Excerpts from a dataset
◆ ◆ ◆

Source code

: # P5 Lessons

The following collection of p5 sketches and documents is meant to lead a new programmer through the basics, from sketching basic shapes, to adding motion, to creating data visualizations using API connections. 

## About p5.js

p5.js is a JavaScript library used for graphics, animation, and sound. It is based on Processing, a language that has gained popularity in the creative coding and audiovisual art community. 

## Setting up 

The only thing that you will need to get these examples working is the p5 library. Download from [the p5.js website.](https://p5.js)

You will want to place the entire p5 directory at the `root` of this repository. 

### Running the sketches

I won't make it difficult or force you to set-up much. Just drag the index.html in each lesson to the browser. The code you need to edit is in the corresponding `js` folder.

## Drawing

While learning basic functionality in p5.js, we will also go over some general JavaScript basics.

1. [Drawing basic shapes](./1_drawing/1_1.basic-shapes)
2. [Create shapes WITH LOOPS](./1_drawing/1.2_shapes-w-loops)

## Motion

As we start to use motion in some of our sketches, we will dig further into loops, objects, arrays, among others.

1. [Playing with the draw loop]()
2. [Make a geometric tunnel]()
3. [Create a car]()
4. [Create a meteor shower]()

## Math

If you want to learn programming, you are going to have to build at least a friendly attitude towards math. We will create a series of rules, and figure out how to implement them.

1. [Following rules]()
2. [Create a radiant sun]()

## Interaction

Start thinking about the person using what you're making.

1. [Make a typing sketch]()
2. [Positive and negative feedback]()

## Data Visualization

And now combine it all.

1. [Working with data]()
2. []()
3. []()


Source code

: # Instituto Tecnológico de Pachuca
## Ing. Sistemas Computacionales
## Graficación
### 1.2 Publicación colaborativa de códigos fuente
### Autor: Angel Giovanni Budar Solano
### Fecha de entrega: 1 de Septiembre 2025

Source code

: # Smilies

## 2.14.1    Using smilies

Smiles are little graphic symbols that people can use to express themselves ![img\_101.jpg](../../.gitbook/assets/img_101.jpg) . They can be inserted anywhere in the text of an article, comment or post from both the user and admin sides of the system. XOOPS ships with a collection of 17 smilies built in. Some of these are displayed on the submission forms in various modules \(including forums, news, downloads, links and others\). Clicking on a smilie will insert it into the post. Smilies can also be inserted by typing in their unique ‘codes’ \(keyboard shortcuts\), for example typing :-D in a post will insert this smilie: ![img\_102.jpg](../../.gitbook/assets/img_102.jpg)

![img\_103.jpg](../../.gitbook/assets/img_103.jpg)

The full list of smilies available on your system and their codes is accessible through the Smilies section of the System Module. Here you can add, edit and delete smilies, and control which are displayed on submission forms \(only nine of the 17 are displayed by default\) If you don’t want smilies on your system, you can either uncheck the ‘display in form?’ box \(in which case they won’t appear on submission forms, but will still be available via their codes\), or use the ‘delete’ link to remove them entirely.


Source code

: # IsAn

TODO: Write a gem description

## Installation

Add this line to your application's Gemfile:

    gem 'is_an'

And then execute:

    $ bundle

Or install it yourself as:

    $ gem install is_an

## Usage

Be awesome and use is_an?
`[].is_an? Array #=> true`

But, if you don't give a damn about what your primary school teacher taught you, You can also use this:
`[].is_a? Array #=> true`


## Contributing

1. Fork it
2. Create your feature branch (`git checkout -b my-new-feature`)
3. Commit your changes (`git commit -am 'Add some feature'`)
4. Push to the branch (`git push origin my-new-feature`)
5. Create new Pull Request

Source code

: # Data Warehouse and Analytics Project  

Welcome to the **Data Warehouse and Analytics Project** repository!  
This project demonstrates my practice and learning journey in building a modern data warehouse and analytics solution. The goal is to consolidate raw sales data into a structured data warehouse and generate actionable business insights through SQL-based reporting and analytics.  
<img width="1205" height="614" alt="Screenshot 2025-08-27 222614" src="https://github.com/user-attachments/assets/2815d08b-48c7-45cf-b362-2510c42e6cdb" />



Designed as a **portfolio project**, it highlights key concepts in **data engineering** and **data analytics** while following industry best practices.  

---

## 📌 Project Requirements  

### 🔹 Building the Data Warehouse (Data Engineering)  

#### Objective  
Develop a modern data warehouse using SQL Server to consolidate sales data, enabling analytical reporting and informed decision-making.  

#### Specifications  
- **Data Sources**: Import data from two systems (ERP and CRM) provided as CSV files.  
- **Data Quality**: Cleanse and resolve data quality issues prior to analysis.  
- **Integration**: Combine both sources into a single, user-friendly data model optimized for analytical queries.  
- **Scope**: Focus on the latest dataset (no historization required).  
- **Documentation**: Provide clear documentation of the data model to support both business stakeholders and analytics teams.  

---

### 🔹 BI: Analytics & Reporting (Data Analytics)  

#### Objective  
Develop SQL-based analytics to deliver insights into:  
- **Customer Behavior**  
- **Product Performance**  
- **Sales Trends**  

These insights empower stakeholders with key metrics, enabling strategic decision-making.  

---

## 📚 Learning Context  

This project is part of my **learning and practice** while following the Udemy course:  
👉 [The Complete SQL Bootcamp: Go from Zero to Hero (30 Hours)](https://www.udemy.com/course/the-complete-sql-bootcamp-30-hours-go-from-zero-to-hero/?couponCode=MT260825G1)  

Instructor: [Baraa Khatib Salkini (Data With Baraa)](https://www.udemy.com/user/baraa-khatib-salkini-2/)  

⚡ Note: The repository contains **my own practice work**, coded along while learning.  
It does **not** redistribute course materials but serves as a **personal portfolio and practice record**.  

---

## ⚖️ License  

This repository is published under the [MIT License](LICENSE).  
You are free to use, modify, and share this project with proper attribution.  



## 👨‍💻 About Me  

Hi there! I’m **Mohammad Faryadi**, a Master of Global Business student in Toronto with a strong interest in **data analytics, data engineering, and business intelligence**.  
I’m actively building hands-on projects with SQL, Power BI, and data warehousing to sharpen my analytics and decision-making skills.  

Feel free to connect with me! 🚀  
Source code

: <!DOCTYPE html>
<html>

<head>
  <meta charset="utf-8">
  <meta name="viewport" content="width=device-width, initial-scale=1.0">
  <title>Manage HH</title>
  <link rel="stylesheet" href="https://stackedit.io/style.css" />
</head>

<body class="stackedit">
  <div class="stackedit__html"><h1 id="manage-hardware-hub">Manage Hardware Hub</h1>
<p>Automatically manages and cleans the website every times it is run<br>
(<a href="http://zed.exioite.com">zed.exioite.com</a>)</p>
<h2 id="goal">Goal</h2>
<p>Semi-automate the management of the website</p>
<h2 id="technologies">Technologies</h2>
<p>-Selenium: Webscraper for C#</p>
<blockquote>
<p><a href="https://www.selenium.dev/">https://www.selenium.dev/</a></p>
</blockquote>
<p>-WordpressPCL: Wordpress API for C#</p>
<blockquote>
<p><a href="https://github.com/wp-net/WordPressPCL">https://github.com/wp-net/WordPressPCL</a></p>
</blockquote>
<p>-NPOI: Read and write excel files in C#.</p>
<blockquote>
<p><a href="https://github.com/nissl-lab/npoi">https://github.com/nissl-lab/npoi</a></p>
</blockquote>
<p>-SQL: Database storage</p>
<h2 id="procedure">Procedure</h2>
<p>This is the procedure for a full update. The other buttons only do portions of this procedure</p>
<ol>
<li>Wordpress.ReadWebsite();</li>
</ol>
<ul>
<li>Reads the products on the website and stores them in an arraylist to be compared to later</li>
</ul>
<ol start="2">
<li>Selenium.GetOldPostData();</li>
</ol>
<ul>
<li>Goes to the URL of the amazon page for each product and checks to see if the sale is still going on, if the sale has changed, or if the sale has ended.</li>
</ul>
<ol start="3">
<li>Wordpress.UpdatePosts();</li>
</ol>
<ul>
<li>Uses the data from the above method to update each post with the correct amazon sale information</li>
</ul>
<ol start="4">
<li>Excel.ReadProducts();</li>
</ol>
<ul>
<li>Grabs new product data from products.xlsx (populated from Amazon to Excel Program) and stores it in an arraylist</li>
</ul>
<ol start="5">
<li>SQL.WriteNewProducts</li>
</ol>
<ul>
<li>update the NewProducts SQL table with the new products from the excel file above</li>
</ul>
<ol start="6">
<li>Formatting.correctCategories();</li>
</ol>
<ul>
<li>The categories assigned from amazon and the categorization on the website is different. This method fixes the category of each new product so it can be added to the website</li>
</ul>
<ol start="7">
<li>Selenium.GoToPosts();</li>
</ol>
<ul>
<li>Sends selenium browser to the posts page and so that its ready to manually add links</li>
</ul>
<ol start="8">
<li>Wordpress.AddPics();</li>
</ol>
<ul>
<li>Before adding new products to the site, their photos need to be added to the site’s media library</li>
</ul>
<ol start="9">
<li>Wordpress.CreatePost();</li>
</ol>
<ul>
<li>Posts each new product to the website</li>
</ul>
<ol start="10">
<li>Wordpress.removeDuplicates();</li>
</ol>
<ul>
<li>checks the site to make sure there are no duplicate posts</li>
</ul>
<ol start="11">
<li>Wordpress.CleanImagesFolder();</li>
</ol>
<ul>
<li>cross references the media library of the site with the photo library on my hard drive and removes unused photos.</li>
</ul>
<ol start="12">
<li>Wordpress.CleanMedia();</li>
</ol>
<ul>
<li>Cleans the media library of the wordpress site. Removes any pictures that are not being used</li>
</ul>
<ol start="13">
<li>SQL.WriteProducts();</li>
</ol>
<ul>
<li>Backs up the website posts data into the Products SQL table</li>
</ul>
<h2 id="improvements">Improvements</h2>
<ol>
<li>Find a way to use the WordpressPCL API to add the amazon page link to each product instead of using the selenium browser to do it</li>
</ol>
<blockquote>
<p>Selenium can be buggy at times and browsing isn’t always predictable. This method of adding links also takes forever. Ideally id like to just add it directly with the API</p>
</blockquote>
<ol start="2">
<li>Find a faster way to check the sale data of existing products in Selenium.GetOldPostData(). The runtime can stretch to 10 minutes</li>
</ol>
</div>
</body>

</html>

◆ ◆ ◆

## TASK GOAL
Look through the entries. Copy out each line with "feature" in it.

## WRITTEN SOLUTION
2. Create your feature branch (`git checkout -b my-new-feature`)
3. Commit your changes (`git commit -am 'Add some feature'`)
4. Push to the branch (`git push origin my-new-feature`)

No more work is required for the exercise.